Extracted material:

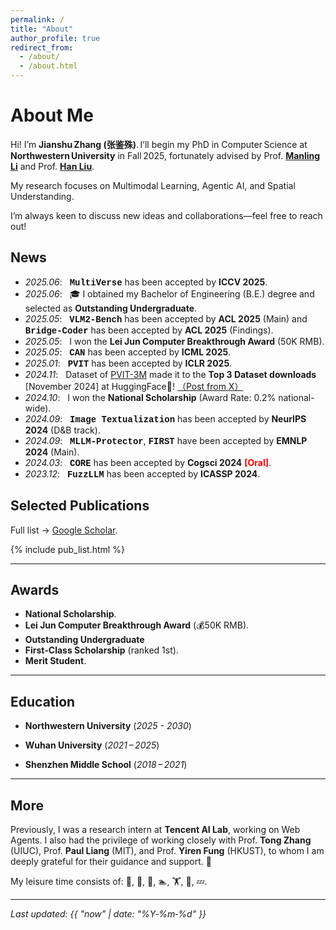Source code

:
 ```yaml
---
permalink: /
title: "About"
author_profile: true
redirect_from:
  - /about/
  - /about.html
---
```


# About Me

Hi! I’m **Jianshu Zhang (张鉴殊)**. I’ll begin my PhD in Computer Science at **Northwestern University** in Fall 2025, fortunately advised by Prof. [**Manling Li**](https://limanling.github.io/) and Prof. [**Han Liu**](https://www.mccormick.northwestern.edu/research-faculty/directory/profiles/liu-han.html).

My research focuses on Multimodal Learning, Agentic AI, and Spatial Understanding.

I’m always keen to discuss new ideas and collaborations—feel free to reach out!


## News
- *2025.06*: &nbsp; <span style="font-family: 'Courier New', monospace; font-weight: bold; color:rgb(14, 14, 13);">MultiVerse</span> has been accepted by **ICCV 2025**. 
- *2025.06*: &nbsp; 🎓 I obtained my Bachelor of Engineering (B.E.) degree and selected as **Outstanding Undergraduate**.
- *2025.05*: &nbsp; <span style="font-family: 'Courier New', monospace; font-weight: bold; color:rgb(14, 14, 13);">VLM2-Bench</span> has been accepted by **ACL 2025** (Main) and <span style="font-family: 'Courier New', monospace; font-weight: bold; color:rgb(14, 14, 13);">Bridge-Coder</span> has been accepted by **ACL 2025** (Findings). 
- *2025.05*: &nbsp; I won the **Lei Jun Computer Breakthrough Award** (50K RMB). 
- *2025.05*: &nbsp; <span style="font-family: 'Courier New', monospace; font-weight: bold; color:rgb(14, 14, 13);">CAN</span> has been accepted by **ICML 2025**. 
- *2025.01*: &nbsp; <span style="font-family: 'Courier New', monospace; font-weight: bold; color:rgb(14, 14, 13);">PVIT</span> has been accepted by **ICLR 2025**. 
- *2024.11*: &nbsp; Dataset of [PVIT-3M](https://huggingface.co/datasets/Sterzhang/PVIT-3M) made it to the **Top 3 Dataset downloads** [November 2024] at HuggingFace🤗! [（Post from X）](https://x.com/mvaloatto/status/1865102836092277077)
- *2024.10*: &nbsp; I won the **National Scholarship**  (Award Rate: 0.2% national-wide).
- *2024.09*: &nbsp; <span style="font-family: 'Courier New', monospace; font-weight: bold; color:rgb(14, 14, 13);">Image Textualization</span> has been accepted by **NeurIPS 2024** (D&B track). 
- *2024.09*: &nbsp; <span style="font-family: 'Courier New', monospace; font-weight: bold; color:rgb(14, 14, 13);">MLLM-Protector</span>, <span style="font-family: 'Courier New', monospace; font-weight: bold; color:rgb(14, 14, 13);">FIRST</span> have been accepted by **EMNLP 2024** (Main). 
- *2024.03*: &nbsp; <span style="font-family: 'Courier New', monospace; font-weight: bold; color:rgb(14, 14, 13);">CORE</span> has been accepted by **Cogsci 2024** <strong><span style="color:red;">[Oral]</span></strong>.
- *2023.12*: &nbsp; <span style="font-family: 'Courier New', monospace; font-weight: bold; color:rgb(14, 14, 13);">FuzzLLM</span> has been accepted by **ICASSP 2024**.


## Selected Publications
Full list → [Google Scholar](https://scholar.google.com/citations?user=52dkNnkAAAAJ&hl=en).
<!-- The publication list is now modular.  
Create a YAML file at `_data/publications.yml` with your publication entries, and an include file at `_includes/pub_list.html` that loops through them.  
Then simply include the list here: -->

{% include pub_list.html %}

---

## Awards

- **National Scholarship**.
- **Lei Jun Computer Breakthrough Award** (💰50K RMB).
- **Outstanding Undergraduate**
- **First‑Class Scholarship** (ranked 1st).
- **Merit Student**.

---

## Education

- **Northwestern University** (*2025 - 2030*)

- **Wuhan University** (*2021 – 2025*)

- **Shenzhen Middle School** (*2018 – 2021*)

---

## More

<p>
Previously, I was a research intern at <strong>Tencent AI Lab</strong>, working on Web Agents. I also had the privilege of working closely with  
Prof. <strong>Tong Zhang</strong> (UIUC), Prof. <strong>Paul Liang</strong> (MIT), and Prof. <strong>Yiren Fung</strong> (HKUST),  
to whom I am deeply grateful for their guidance and support. 🙏
</p>

<p>
My leisure time consists of: 🏀, 🎱, 🏓, 🏊, 🏋️, 🎸, 💤.
</p>

---


*Last updated: {{ "now" | date: "%Y‑%m‑%d" }}*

Work instruction:
If a line in the listing holds the word "Outstanding", list that line.

Completed task:
- *2025.06*: &nbsp; 🎓 I obtained my Bachelor of Engineering (B.E.) degree and selected as **Outstanding Undergraduate**.
- **Outstanding Undergraduate**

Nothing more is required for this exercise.